This work proposes deployment of a federated framework for the visual detection of 7 different classes of trash at waste management facilities. Furthermore, it is proposed that 4 models be used that have been shown to work well with the TrashBox dataset, instead of using a single model alone. The performance of every model varies slightly compared to the identification class of trash, (i.e. metal, plastic, glass, etc.) and can therefore be used in tandem to get the best possible discrimination of trash overall. In the proposed framework, the federated server will compute the weighted average of model parameters, specifically weights (W) and biases (B). It will receive individual parameters for each model via encrypted communication channels from numerous waste management facilities. Each of the facility would be responsible to run those models in tandem, as shown in Fig. 6. In return, the federated server would broadcast the consolidated parameters back to each waste management facility.

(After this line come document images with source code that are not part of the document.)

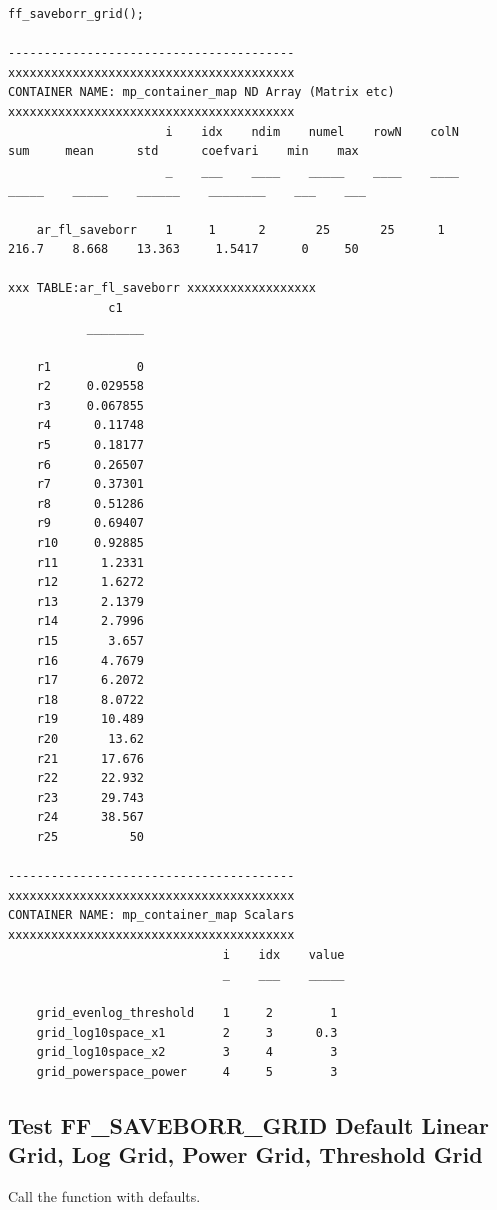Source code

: \documentclass[
]{book}
\begin{document}
\begin{verbatim}
ff_saveborr_grid();

----------------------------------------
xxxxxxxxxxxxxxxxxxxxxxxxxxxxxxxxxxxxxxxx
CONTAINER NAME: mp_container_map ND Array (Matrix etc)
xxxxxxxxxxxxxxxxxxxxxxxxxxxxxxxxxxxxxxxx
                      i    idx    ndim    numel    rowN    colN     sum     mean      std      coefvari    min    max
                      _    ___    ____    _____    ____    ____    _____    _____    ______    ________    ___    ___

    ar_fl_saveborr    1     1      2       25       25      1      216.7    8.668    13.363     1.5417      0     50 

xxx TABLE:ar_fl_saveborr xxxxxxxxxxxxxxxxxx
              c1   
           ________

    r1            0
    r2     0.029558
    r3     0.067855
    r4      0.11748
    r5      0.18177
    r6      0.26507
    r7      0.37301
    r8      0.51286
    r9      0.69407
    r10     0.92885
    r11      1.2331
    r12      1.6272
    r13      2.1379
    r14      2.7996
    r15       3.657
    r16      4.7679
    r17      6.2072
    r18      8.0722
    r19      10.489
    r20       13.62
    r21      17.676
    r22      22.932
    r23      29.743
    r24      38.567
    r25          50

----------------------------------------
xxxxxxxxxxxxxxxxxxxxxxxxxxxxxxxxxxxxxxxx
CONTAINER NAME: mp_container_map Scalars
xxxxxxxxxxxxxxxxxxxxxxxxxxxxxxxxxxxxxxxx
                              i    idx    value
                              _    ___    _____

    grid_evenlog_threshold    1     2        1 
    grid_log10space_x1        2     3      0.3 
    grid_log10space_x2        3     4        3 
    grid_powerspace_power     4     5        3 
\end{verbatim}

\hypertarget{test-ff_saveborr_grid-default-linear-grid-log-grid-power-grid-threshold-grid}{%
\subsection{Test FF\_SAVEBORR\_GRID Default Linear Grid, Log Grid, Power Grid, Threshold Grid}\label{test-ff_saveborr_grid-default-linear-grid-log-grid-power-grid-threshold-grid}}

Call the function with defaults.
\end{document}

Based on the benchmarks and tests conducted in this study, the four models proposed to run at each remote site are ResNeXt-101, ShuffleNetV2, ResNet-34 and MobileNetV3-Large respectively. All four models have been shown in this study to perform the task of detection of different classes of trash very well. Furthermore, all of these models can be configured to function as reinforcement learning (RL) agents. This means that they have the ability to improve and adapt their parameters in accordance to their real-time performance via reinforcement learning. This would allow each model to be optimized locally for each class of trash that is provided in the TrashBox dataset, as shown in Fig. 7. Each individual waste management site will be able to share its unique learning experience with other sites via the federated server.
Conclusions
This study evaluated a variety of deep learning models to thoroughly test their efficacy in detecting and classifying different types of waste. The TrashBox dataset was used on all the models, that were tested on the same hardware platform. After rigorous testing, this study found that two models, namely, the ResNeXt-101 and ResNeXt-50 consistently outperformed other models both in training and post-inference validation. Of these two, ResNeXt-101 achieved the highest test accuracy of 89.62% and the highest test F1 score of 89.66%. ResNeXt-50 was comparable with an 88.68% accuracy and a test F1 score of 87.01%. ShuffleNetV2 showed potential with comparable validation and test accuracies with a slightly lower test F1 score. This may suggest a possible case of overfitting in the ResNeXt-based models.Among the ResNet-based models, ResNet-34 performs commendably well, followed by ResNet-50 and ResNet-101. They clearly outperform all the MobileNet-based models. This could be because MobileNet models are lightweight models built for relatively lower computational requirements resulting in potential underfitting.
In conclusion, while ResNeXt-101 stands out as the superior model, maintaining dependably high accuracy and F1 score, many of the other models were consistently accurate. making them viable to be applied in a trash-classification system. The key is balancing model complexity with the model performance. This trade-off was observed between ResNeXt and MobileNet models, where ResNeXt models were clearly optimal for performance while MobileNet models designed to run on low-end computational platforms. The ability to run on inexpensive embedded platforms may be a crucial consideration in a practical context. This comparative analysis emphasizes the importance of selecting the most suitable DNN model for effective trash classification, if used for the waste management of smart cities.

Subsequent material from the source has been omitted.